Records from a collection:
########

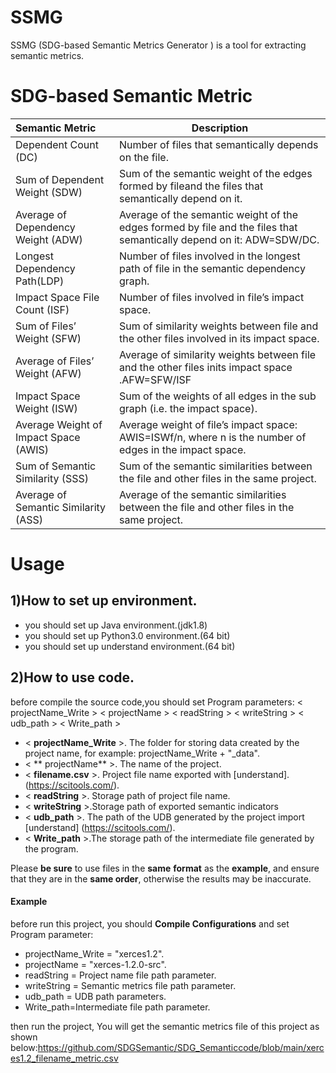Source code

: # SSMG

SSMG (SDG-based Semantic Metrics Generator ) is a tool for extracting semantic metrics.


# SDG-based Semantic Metric

| Semantic Metric                      | Description                   |
| :------------------------------ | ------------------------------------------------------------ |
| Dependent Count (DC)                | Number of files that semantically depends on the file.     |
| Sum of Dependent Weight (SDW)       |Sum of the semantic weight of the edges formed by fileand the files that semantically depend on it. |
|Average of Dependency Weight (ADW)   |Average of the semantic weight of the edges formed by file and the files that semantically depend on it: ADW=SDW/DC.   |
| Longest Dependency Path(LDP)        | Number of files involved in the longest path of file in the semantic dependency graph.      |
| Impact Space File Count (ISF)       | Number of files involved in file’s impact space.          |
| Sum of Files’ Weight (SFW)          | Sum of similarity weights between file and the other files involved in its impact space.      |
| Average of Files’ Weight (AFW)      | Average of similarity weights between file and the other files inits impact space .AFW=SFW/ISF  |
| Impact Space Weight (ISW)           | Sum of the weights of all edges in the sub graph (i.e. the impact space).                 |
|Average Weight of Impact Space (AWIS)| Average weight of file’s impact space: AWIS=ISWf/n, where n is the number of edges in the impact space.|
|Sum of Semantic Similarity (SSS)     | Sum of the semantic similarities between the file and other files in the same project.    |
|Average of Semantic Similarity (ASS) | Average of the semantic similarities between the file and other files in the same project.  |





# Usage

## 1)How to set up environment.
- you should set up Java environment.(jdk1.8)
- you should set up Python3.0 environment.(64 bit)
- you should set up understand environment.(64 bit)

##  2)How to use code.
before compile the source code,you should set Program parameters:
< projectName_Write > < projectName > < readString > < writeString >  < udb_path > < Write_path >


- < **projectName_Write** >. The folder for storing data created by the project name, for example: projectName_Write + "_data".
- < ** projectName** >. The name of the project.
- < **filename.csv** >. Project file name exported with [understand].
(https://scitools.com/).
- < **readString** >. Storage path of project file name.
- < **writeString** >.Storage path of exported semantic indicators
- < **udb_path** >.  The path of the UDB generated by the project import [understand]
(https://scitools.com/).
- < **Write_path** >.The storage path of the intermediate file generated by the program.

Please **be sure** to use files in the **same** **format** as the **example**, and ensure that they are in the **same order**, otherwise the results may be inaccurate.

#### Example
before run this project, you should **Compile Configurations** and set Program parameter:
- projectName_Write = "xerces1.2".
- projectName = "xerces-1.2.0-src".
- readString = Project name file path parameter.
- writeString = Semantic metrics file path parameter.
- udb_path = UDB path parameters.
- Write_path=Intermediate file path parameter.

then run the project, You will get the semantic metrics file of this project as shown below:https://github.com/SDGSemantic/SDG_Semanticcode/blob/main/xerces1.2_filename_metric.csv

########

PROBLEM REQUIREMENTS: Emit verbatim the lines running from the one with "Please **be sure**" through the last line of the data, both endpoints inclusive.

REPLY TO THE TASK:
Please **be sure** to use files in the **same** **format** as the **example**, and ensure that they are in the **same order**, otherwise the results may be inaccurate.

#### Example
before run this project, you should **Compile Configurations** and set Program parameter:
- projectName_Write = "xerces1.2".
- projectName = "xerces-1.2.0-src".
- readString = Project name file path parameter.
- writeString = Semantic metrics file path parameter.
- udb_path = UDB path parameters.
- Write_path=Intermediate file path parameter.

then run the project, You will get the semantic metrics file of this project as shown below:https://github.com/SDGSemantic/SDG_Semanticcode/blob/main/xerces1.2_filename_metric.csv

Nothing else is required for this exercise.